Thankfully, at least on Steam a free demo of the prologue is available which should allow you to determine whether or not Stranded Sails is for you before you buy it. I would highly recommend you try the demo before buying as this is not a game for everybody. I like most games I try (or at least enjoy them enough to finish them) but even I struggled to keep playing Stranded Sails. Trying the game before you buy it is highly recommended. I’m not sure what is considered the “prologue” but as the entire game is pretty much the same, you’ll definitely get a good feel of whether or not it is something you should purchase.

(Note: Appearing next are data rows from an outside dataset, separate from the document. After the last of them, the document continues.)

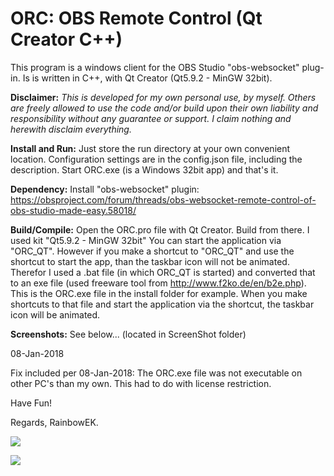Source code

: # ORC: OBS Remote Control (Qt Creator C++) 

This program is a windows client for the OBS Studio "obs-websocket" plug-in.
Is is written in C++, with Qt Creator (Qt5.9.2 - MinGW 32bit).

**Disclaimer:**
*This is developed for my own personal use, by myself. Others are freely allowed to use the code and/or build upon their own liability and responsibility without any guarantee or support. I claim nothing and herewith disclaim everything.*

**Install and Run:**
Just store the run directory at your own convenient location.
Configuration settings are in the config.json file, including the description.
Start ORC.exe (is a Windows 32bit app) and that's it.

**Dependency:**
Install "obs-websocket" plugin: https://obsproject.com/forum/threads/obs-websocket-remote-control-of-obs-studio-made-easy.58018/

**Build/Compile:**
Open the ORC.pro file with Qt Creator. Build from there. I used kit "Qt5.9.2 - MinGW 32bit"
You can start the application via "ORC_QT". 
However if you make a shortcut to "ORC_QT" and use the shortcut to start the app, than the taskbar icon will not be animated.
Therefor I used a .bat file (in which ORC_QT is started) and converted that to an exe file (used freeware tool from http://www.f2ko.de/en/b2e.php). This is the ORC.exe file in the install folder for example. When you make shortcuts to that file and start the application via the shortcut, the taskbar icon will be animated.

**Screenshots:**
See below... (located in ScreenShot folder)

08-Jan-2018

Fix included per 08-Jan-2018: The ORC.exe file was not executable on other PC's than my own. This had to do with license restriction.

Have Fun!

Regards,
RainbowEK.

![](file:./screenshots/MainWindow.PNG)

![](file:./screenshots/DebugWindow.PNG)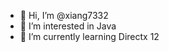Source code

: - 👋 Hi, I’m @xiang7332
- 👀 I’m interested in Java
- 🌱 I’m currently learning Directx 12

<!---
xiang7332/xiang7332 is a ✨ special ✨ repository because its `README.md` (this file) appears on your GitHub profile.
You can click the Preview link to take a look at your changes.
--->
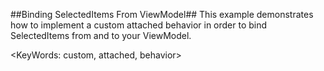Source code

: ##Binding SelectedItems From ViewModel##
This example demonstrates how to implement a custom attached behavior in order to bind SelectedItems from and to your ViewModel.

<KeyWords: custom, attached, behavior>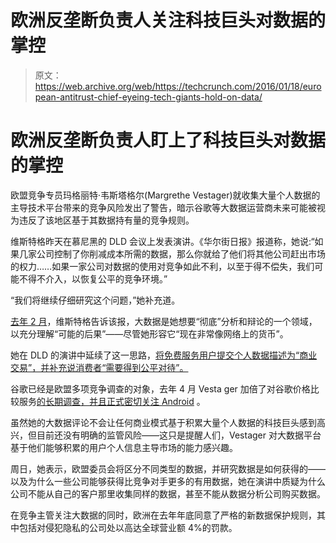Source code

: # 欧洲反垄断负责人关注科技巨头对数据的掌控

> 原文：<https://web.archive.org/web/https://techcrunch.com/2016/01/18/european-antitrust-chief-eyeing-tech-giants-hold-on-data/>

# 欧洲反垄断负责人盯上了科技巨头对数据的掌控

欧盟竞争专员玛格丽特·韦斯塔格尔(Margrethe Vestager)就收集大量个人数据的主导技术平台带来的竞争风险发出了警告，暗示谷歌等大数据运营商未来可能被视为违反了该地区基于其数据持有量的竞争规则。

维斯特格昨天在慕尼黑的 DLD 会议上发表演讲。《华尔街日报》报道称，她说:“如果几家公司控制了你削减成本所需的数据，那么你就给了他们将其他公司赶出市场的权力……如果一家公司对数据的使用对竞争如此不利，以至于得不偿失，我们可能不得不介入，以恢复公平的竞争环境。”

“我们将继续仔细研究这个问题，”她补充道。

[去年 2 月](https://web.archive.org/web/20221007190825/http://blogs.wsj.com/brussels/2015/02/18/eu-competition-chief-vestager-speaks-on-gazprom-google-and-tax/)，维斯特格告诉该报，大数据是她想要“彻底”分析和辩论的一个领域，以充分理解“可能的后果”——尽管她形容它“现在非常像网络上的货币”。

她在 DLD 的演讲中延续了这一思路，[将免费服务用户提交个人数据描述为“商业交易”，并补充说消费者“需要得到公平对待”。](https://web.archive.org/web/20221007190825/http://www.nytimes.com/2016/01/18/technology/european-antitrust-chief-takes-swipe-at-privacy-issue.html?_r=0)

谷歌已经是欧盟多项竞争调查的对象，去年 4 月 Vesta ger 加倍了对谷歌价格比较服务[的长期调查，并且](https://web.archive.org/web/20221007190825/https://beta.techcrunch.com/2015/04/15/google-shopping-so-android-probe/#.jafzzhb:iac4)[正式密切关注 Android](https://web.archive.org/web/20221007190825/https://beta.techcrunch.com/2015/10/26/android-probe-priority/) 。

虽然她的大数据评论不会让任何商业模式基于积累大量个人数据的科技巨头感到高兴，但目前还没有明确的监管风险——这只是提醒人们，Vestager 对大数据平台基于他们能够积累的用户个人信息主导市场的能力感兴趣。

周日，她表示，欧盟委员会将区分不同类型的数据，并研究数据是如何获得的——以及为什么一些公司能够获得比竞争对手更多的有用数据，她在演讲中质疑为什么公司不能从自己的客户那里收集同样的数据，甚至不能从数据分析公司购买数据。

在竞争主管关注大数据的同时，欧洲在去年年底同意了严格的新数据保护规则，其中包括对侵犯隐私的公司处以高达全球营业额 4%的罚款。
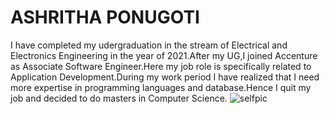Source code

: # ASHRITHA PONUGOTI
I have completed my udergraduation in the stream of Electrical and Electronics Engineering in the year of 2021.After my UG,I joined Accenture as Associate Software Engineer.Here my job role is specifically related to Application Development.During my work period I have realized that I need more expertise in programming languages and database.Hence I quit my job and decided to do masters in Computer Science.
![selfpic](C:\Users\s555222\Desktop\Webapps\webapps-repos\assignment2-ponugoti)
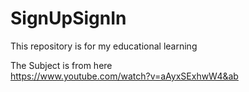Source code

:# SignUpSignIn
This repository is for my educational learning

The Subject is from here </br>
https://www.youtube.com/watch?v=aAyxSExhwW4&ab </br>
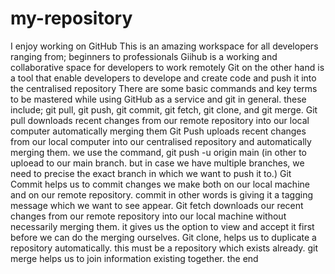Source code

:# my-repository
I enjoy working on GitHub
This is an amazing workspace for all developers ranging from; beginners to professionals
Giihub is a working and collaborative space for developers to work remotely
Git on the other hand is a tool that enable developers to develope and create code and push it into the centralised repository
There are some basic commands and key terms to be mastered while using GitHub as a service and git in general. these include; git pull, git push, git commit, git fetch, git clone, and git merge.
Git pull downloads recent changes from our remote repository into our local computer automatically merging them
Git Push uploads recent changes from our local computer into our centralised repository and automatically merging them. we use the command, git push -u origin main (in other to uploead to our main branch. but in case we have multiple branches, we need to precise the exact branch in which we want to push it to.)
Git Commit helps us to commit changes we make both on our local machine and on our remote repository. commit in other words is giving it a tagging message which we want to see appear.
Git fetch downloads our recent changes from our remote repository into our local machine without necessarily merging them. it gives us the option to view and accept it first before we can do the merging ourselves.
Git clone, helps us to duplicate a repository automatically. this must be a repository which exists already.
git merge helps us to join information existing together. 
the end
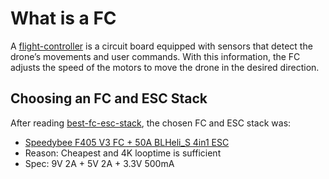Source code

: # What is a FC
A [flight-controller](https://oscarliang.com/flight-controller-explained/#Flight-Controller-What-it-is-and-How-it-Works) is a circuit board equipped with sensors that detect the drone’s movements and user commands. With this information, the FC adjusts the speed of the motors to move the drone in the desired direction.

## Choosing an FC and ESC Stack
After reading [best-fc-esc-stack](https://oscarliang.com/top-5-best-fc-mini-quad/), the chosen FC and ESC stack was:
* [Speedybee F405 V3 FC + 50A BLHeli_S 4in1 ESC](https://www.amazon.com/SpeedyBee-Flight-Controller-Stack-Configuration/dp/B0BFQ3X892/ref=sr_1_4?camp=1789&creative=9325&keywords=speedybee+f405+v3&linkCode=ur2&linkId=bc576ce7bb8496867e3d21903b7925c5&qid=1693113981&sr=8-4)
* Reason: Cheapest and 4K looptime is sufficient
* Spec: 9V 2A + 5V 2A + 3.3V 500mA
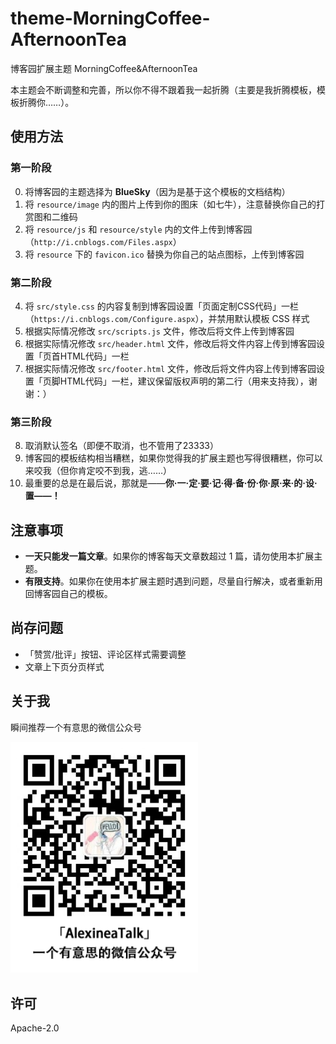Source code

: # theme-MorningCoffee-AfternoonTea

博客园扩展主题 MorningCoffee&amp;AfternoonTea

本主题会不断调整和完善，所以你不得不跟着我一起折腾（主要是我折腾模板，模板折腾你……）。

## 使用方法

### 第一阶段

0. 将博客园的主题选择为 **BlueSky**（因为是基于这个模板的文档结构）
1. 将 `resource/image` 内的图片上传到你的图床（如七牛），注意替换你自己的打赏图和二维码
2. 将 `resource/js` 和 `resource/style` 内的文件上传到博客园（`http://i.cnblogs.com/Files.aspx`）
3. 将 `resource` 下的 `favicon.ico` 替换为你自己的站点图标，上传到博客园

### 第二阶段

4. 将 `src/style.css` 的内容复制到博客园设置「页面定制CSS代码」一栏（`https://i.cnblogs.com/Configure.aspx`），并禁用默认模板 CSS 样式
5. 根据实际情况修改 `src/scripts.js` 文件，修改后将文件上传到博客园
6. 根据实际情况修改 `src/header.html` 文件，修改后将文件内容上传到博客园设置「页首HTML代码」一栏
7. 根据实际情况修改 `src/footer.html` 文件，修改后将文件内容上传到博客园设置「页脚HTML代码」一栏，建议保留版权声明的第二行（用来支持我），谢谢：）

### 第三阶段

8. 取消默认签名（即便不取消，也不管用了23333）
9. 博客园的模板结构相当糟糕，如果你觉得我的扩展主题也写得很糟糕，你可以来咬我（但你肯定咬不到我，逃……）
10. 最重要的总是在最后说，那就是——**你·一·定·要·记·得·备·份·你·原·来·的·设·置——！**


## 注意事项

+ **一天只能发一篇文章**。如果你的博客每天文章数超过 1 篇，请勿使用本扩展主题。
+ **有限支持**。如果你在使用本扩展主题时遇到问题，尽量自行解决，或者重新用回博客园自己的模板。

## 尚存问题

+ 「赞赏/批评」按钮、评论区样式需要调整
+ 文章上下页分页样式

## 关于我

瞬间推荐一个有意思的微信公众号

<img src="resource/image/wechat-mp.png" width="300" />

## 许可

Apache-2.0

You can tell the developers of Stranded Sails tried, they clearly gave it their all. Unfortunately, the repetition, simplicity, and lack of meaningful gameplay add up to a disappointing package. The game is also a bit short in the length department. Some people have finished the game in 8-10 hours, I believe it took me more like 12-15 hours but that’s still a little short for a $24.99 game. You can add in a few hours if you are an achievement/trophy hunter like me but it’s still not enough content to justify the price tag in my opinion. Stranded Sails does have some positives as well, but I would recommend that anybody interested in it should try the demo first. There’s definitely an audience for games like this but there are also plenty of gamers who will be disappointed in the final result (like me for example).
Geeky Hobbies would like to thank rokaplay for the review copy of Stranded Sails: Explorers of the Cursed Islands that was used for this review. Other than receiving a free copy of the game to review, we at Geeky Hobbies received no other compensation for this review. Receiving the review copy for free had no impact on the content of this review or the final score.